An afternoon spent in the northern Rhone took an interesting turn and by some miracle I ended up in Raymond Trollat's living room. Mr. Trollat, now retired, was regarded by a small group of insiders to be the great artist of the Rhone appellation Saint-Joseph. I had only tasted a Trollat wine once before and that was from the 1996 vintage. The bottle was opened late into a long party in which alot of great wine had been consumed. My memory recalls a lean, tannic wine, which at the time I did not really appreciate. Thankfully times and palates change and I now have a better understanding of the type of wine Trollat produced. During the hour or so I spent at his house, Raymond came across as the ultimate character. He has a rather large nose, very big ears and a smile which rivals both. I speak little French and therefore had no idea what Trollat was saying in his thick country accent, but judging by the reactions of the others in the room, he is funny. He said something about a Cornas winemaker slicing his head open with an axe and still working that evening at the local fair. Mrs. Trollat is a fitting partner, a rugged woman of rural France.
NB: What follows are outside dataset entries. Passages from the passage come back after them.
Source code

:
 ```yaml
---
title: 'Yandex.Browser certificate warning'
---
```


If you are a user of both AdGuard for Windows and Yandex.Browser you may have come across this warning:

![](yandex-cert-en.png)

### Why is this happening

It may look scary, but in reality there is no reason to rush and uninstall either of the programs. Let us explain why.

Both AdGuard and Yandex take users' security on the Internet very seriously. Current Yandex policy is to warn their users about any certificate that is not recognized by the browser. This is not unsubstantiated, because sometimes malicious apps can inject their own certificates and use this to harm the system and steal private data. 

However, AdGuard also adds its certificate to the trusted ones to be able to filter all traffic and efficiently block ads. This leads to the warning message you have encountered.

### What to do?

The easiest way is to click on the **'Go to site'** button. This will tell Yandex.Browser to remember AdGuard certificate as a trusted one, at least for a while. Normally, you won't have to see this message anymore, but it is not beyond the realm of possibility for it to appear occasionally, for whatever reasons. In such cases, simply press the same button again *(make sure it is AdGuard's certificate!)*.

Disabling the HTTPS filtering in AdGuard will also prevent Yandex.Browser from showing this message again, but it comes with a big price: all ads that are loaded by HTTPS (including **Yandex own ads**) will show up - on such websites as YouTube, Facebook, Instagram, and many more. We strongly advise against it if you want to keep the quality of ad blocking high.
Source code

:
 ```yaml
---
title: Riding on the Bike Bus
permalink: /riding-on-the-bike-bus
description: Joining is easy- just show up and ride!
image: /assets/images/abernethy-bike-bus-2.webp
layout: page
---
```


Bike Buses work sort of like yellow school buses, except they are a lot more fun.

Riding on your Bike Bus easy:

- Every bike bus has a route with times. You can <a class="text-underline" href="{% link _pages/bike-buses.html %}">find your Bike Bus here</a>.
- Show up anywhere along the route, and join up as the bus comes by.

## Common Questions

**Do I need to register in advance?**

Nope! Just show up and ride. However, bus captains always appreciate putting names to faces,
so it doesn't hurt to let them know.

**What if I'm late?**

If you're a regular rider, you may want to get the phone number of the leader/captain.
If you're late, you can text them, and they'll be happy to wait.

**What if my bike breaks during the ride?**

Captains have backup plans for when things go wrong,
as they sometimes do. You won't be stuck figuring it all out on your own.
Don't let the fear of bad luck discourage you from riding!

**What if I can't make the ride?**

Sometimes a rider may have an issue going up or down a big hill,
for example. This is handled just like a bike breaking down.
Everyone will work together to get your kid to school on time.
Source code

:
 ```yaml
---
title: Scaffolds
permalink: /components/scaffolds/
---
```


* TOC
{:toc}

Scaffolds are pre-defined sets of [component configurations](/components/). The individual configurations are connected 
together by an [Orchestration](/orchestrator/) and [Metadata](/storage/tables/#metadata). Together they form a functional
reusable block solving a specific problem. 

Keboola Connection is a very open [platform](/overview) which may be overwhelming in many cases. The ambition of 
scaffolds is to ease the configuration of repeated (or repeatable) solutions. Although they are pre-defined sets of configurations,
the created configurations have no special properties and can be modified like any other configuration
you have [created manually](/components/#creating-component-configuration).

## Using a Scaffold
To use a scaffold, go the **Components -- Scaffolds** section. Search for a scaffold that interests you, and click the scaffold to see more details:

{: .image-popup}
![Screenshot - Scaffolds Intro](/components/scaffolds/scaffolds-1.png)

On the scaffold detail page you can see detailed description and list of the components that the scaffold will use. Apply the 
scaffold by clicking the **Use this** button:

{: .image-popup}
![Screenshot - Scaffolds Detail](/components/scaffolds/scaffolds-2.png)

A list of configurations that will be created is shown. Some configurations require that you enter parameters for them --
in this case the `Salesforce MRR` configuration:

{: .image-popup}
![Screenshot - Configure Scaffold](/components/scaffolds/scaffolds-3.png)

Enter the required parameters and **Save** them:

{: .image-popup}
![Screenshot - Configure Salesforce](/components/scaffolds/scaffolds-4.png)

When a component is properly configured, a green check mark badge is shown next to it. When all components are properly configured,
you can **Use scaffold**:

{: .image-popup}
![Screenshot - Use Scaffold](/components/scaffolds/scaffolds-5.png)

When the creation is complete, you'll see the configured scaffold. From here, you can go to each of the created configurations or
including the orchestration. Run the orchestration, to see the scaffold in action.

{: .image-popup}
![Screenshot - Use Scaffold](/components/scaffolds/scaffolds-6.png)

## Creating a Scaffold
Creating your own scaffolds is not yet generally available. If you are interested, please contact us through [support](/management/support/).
After a long disappearance, Mrs. Trollat appeared from the basement door with bottle necks wedge between her fingers. The first wine to opened was a 2002 blanc. The wine's deep golden color hinted at its richness. Trollat mentioned that there was some Chasselas in the blend, along with Roussanne and Marsanne. On the nose the wine was slightly oxidized, but it wasfull and honeyed in the mouth with a long finish.Truly unique. Four reds were then brought to the table and their corks pulled using what appeared to be an ancient corkscrew. Our time was limited, so I had to grab a quick taste of each. In retrospect, it was probably a good thing that we had to race to Condrieu for an appointment and did ot have more time to spend at Trollat's table. I would have personally seen to it that the open bottles were sufficiently appreciated, which would have made the steep and winding roads even more treacherous. 2004 - Tight nose with bright flavors in the mouth. Firm tanins provided a good backbone for this medium bodied wine. 2002 - Leaner/lighter, not as intense, but still very nice.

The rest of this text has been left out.